Politiker thematisieren bereits "weitere notwendige Hilfe"

FDP und Grüne, die schon lange auf die Lieferung von Kampf- und Schützenpanzern dringen, unterstützten den Schritt von Bundeskanzler Scholz. Sie verweisen aber schon auf nächste Schritte. Grünen-Chef Omid Nouripour machte deutlich, dass noch mehr Unterstützung nötig sei. Die Freigabe der Schützenpanzer sei eine wichtige Grundlage für die Konsultationen über weitere notwendige Hilfe für die Ukraine, erklärte er. Grünen-Fraktionschefin Britta Haßelmann twitterte: "Wir werden die unschuldigen Menschen nicht im Stich lassen. Und wir sind weiter gefordert."

Anton Hofreiter (Grüne) bekräftigte in der ARD die Forderung, auch Modelle eines schlagkräftigeren Kampfpanzers zur Verfügung zu stellen. Deutschland sei "Hauptherstellungsland für den Leopard 2", sagte Hofreiter. Er wünsche sich eine europäische Inititiative, um der Ukraine auch Leopard-Panzer zu liefern. Gemeinsam mit Europa müsse man schauen, "was wir alles der Ukraine liefern können, damit sie die besetzten Gebiete befreien kann", sagte der Grünen-Politiker.

FDP-Politikerin: "Kommt sehr spät, aber nicht zu spät"

Die Vorsitzende des Verteidigungsausschusses, Marie-Agnes Strack-Zimmermann (FDP), begrüßte zwar, dass "speziell das Kanzleramt" den Weg für die Lieferung der Marder frei gemacht habe. "Es kommt sehr spät, aber nicht zu spät. Unser Einsatz hat gewirkt", schrieb sie auf Twitter. Strack-Zimmermann betonte aber ebenfalls zugleich: "Wir lassen nicht locker. Nach dem Marder kommt der Leopard."
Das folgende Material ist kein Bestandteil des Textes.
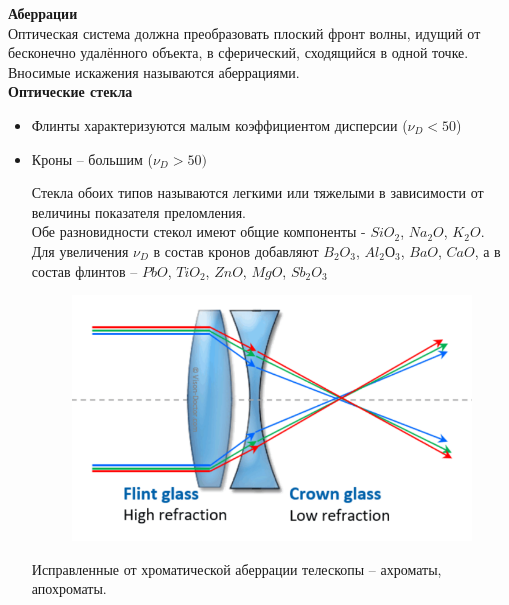 \documentclass[12pt]{article}
\begin{document}
\textbf{Аберрации}\\
Оптическая система должна преобразовать плоский
фронт волны, идущий от бесконечно удалённого объекта,
в сферический, сходящийся в одной точке.
Вносимые искажения называются аберрациями.\\
\textbf{Оптические стекла}
\begin{itemize}
	\item Флинты характеризуются
	малым коэффициентом дисперсии ($\nu_D <
	50$)
	\item Кроны -- большим ($\nu_D > 50)$
	
	Стекла обоих типов называются легкими или
	тяжелыми в зависимости от величины
	показателя преломления.\\
	Обе разновидности стекол имеют общие
	компоненты - $SiO_2$, $Na_2O$, $K_{2}O$.
	Для увеличения $\nu_D$ в состав кронов добавляют
	$B_2O_3$, $Al_2О_3$, $BaO$, $CaO$, а	
	в состав флинтов -- $PbO$, $TiO_2$, $ZnO$, $MgO$, $Sb_2O_3$	
	\begin{figure}[h]
		\centering
		\includegraphics[width=0.5\linewidth]{"Снимок экрана от 2024-12-22 18-23-56"}
	\end{figure}
	
	Исправленные от хроматической аберрации телескопы -- ахроматы,
	апохроматы.
	
\end{itemize}
\end{document}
FDP-Finanzminister Christian Lindner verteidigte auf Twitter die Linie der Regierung: "Es war richtig, auf Alleingänge zu verzichten, auch wenn Entscheidungen künftig schneller getroffen werden können."

AfD-Chef Tino Chrupalla warnte dagegen angesichts der Ankündigung: "Deutschland droht endgültig zur Kriegspartei zu werden – mit unabsehbaren Folgen für unser Land und seine Bürger."

Ruf nach Kampfpanzern: "Können die Wende bringen"

Der CDU-Außenpolitiker Roderich Kiesewetter forderte Scholz hingegen auf, nachzulegen: "Westliche Kampfpanzer können die Wende bringen", tweetete er. Der SPD-Bundestagsabgeordnete Ralf Stegner wies solche Forderungen zurück: "Den Absichten des Kriegsverbrechers Putin ist nie zu trauen. Dennoch ist pauschales Nein zu 'Waffenruhe' ohne Prüfung ebenso fragwürdig wie Ruf nach 'richtigen deutschen Kampfpanzern', kaum dass Verbündete entschieden haben, Schützenpanzer zur Verteidigung der Ukraine zu liefern", schrieb der Außenpolitiker ebenfalls bei Twitter.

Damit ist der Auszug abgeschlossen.